== SOURCE DATA
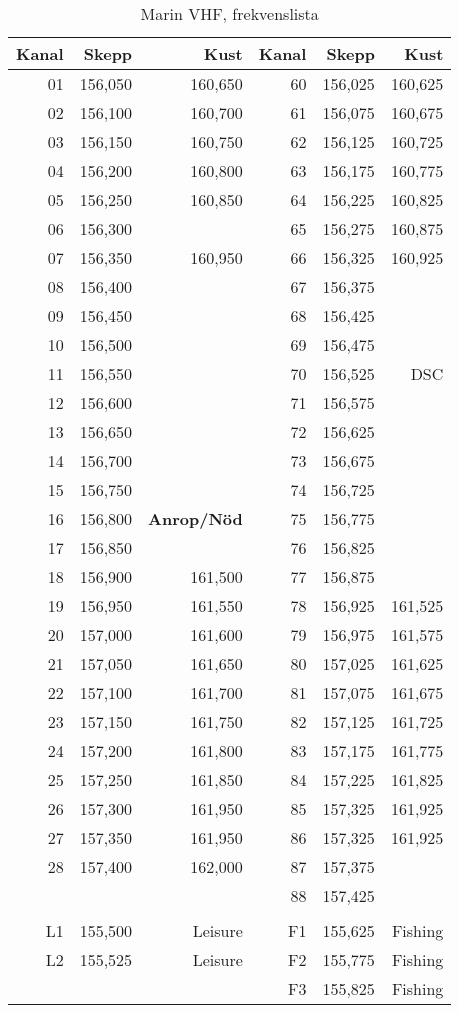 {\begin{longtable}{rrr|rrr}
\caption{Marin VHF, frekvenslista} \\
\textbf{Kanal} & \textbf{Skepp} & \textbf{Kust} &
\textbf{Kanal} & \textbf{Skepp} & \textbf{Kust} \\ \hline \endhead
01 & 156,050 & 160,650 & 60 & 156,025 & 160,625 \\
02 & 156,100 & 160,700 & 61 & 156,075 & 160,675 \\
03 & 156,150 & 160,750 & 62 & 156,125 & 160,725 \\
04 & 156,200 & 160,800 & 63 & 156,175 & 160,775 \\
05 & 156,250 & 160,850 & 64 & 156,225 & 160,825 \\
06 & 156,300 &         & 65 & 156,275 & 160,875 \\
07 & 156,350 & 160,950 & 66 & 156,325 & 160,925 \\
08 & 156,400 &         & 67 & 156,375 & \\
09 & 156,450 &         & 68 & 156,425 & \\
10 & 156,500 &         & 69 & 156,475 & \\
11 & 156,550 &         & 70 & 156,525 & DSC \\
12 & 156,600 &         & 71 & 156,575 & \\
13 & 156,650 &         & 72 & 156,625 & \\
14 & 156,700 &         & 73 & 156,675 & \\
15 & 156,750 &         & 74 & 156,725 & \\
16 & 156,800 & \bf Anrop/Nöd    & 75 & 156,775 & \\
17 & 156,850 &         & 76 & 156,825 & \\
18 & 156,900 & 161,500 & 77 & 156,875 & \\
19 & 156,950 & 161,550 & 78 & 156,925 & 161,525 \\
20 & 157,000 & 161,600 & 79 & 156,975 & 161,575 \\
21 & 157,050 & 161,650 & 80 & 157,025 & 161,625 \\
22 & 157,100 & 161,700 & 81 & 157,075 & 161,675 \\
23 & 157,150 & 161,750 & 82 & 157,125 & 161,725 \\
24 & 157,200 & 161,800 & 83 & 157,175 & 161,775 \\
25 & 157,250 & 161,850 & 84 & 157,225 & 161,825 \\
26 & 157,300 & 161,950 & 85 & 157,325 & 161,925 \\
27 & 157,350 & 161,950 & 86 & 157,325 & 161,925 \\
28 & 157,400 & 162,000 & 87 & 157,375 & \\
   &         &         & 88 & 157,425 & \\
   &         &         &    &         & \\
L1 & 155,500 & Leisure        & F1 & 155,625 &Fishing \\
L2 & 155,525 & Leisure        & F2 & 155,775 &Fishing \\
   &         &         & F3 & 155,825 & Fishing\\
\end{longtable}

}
====
== SOURCE DATA
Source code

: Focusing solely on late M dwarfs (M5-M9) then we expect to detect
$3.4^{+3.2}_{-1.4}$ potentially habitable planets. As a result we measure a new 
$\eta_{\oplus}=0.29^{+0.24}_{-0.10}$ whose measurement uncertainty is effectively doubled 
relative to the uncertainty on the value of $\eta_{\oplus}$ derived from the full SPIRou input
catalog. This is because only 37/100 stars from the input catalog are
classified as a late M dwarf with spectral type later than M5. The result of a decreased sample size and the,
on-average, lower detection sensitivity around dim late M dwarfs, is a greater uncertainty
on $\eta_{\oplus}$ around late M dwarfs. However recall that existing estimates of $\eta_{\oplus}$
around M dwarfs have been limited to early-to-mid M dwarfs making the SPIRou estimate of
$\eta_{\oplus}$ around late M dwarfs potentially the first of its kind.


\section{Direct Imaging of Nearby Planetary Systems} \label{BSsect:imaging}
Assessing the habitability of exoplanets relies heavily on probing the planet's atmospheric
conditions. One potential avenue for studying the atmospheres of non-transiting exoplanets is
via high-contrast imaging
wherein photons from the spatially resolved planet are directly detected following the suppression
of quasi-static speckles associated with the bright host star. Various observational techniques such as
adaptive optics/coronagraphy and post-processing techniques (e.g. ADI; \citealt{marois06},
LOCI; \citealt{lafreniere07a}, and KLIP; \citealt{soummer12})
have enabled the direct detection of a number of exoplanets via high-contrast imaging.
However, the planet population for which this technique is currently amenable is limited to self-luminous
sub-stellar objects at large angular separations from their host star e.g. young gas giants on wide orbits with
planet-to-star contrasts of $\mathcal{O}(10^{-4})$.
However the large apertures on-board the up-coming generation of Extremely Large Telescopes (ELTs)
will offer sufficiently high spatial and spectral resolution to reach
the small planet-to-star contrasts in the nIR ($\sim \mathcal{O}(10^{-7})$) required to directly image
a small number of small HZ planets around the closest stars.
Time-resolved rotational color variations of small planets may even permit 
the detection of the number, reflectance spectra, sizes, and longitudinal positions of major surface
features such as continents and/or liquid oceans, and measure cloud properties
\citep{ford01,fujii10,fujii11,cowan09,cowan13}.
====
TASK ITEM:
For the word "techniques", work out how many lines of the entries contain it, and state the number alone.

YOUR SOLUTION:
2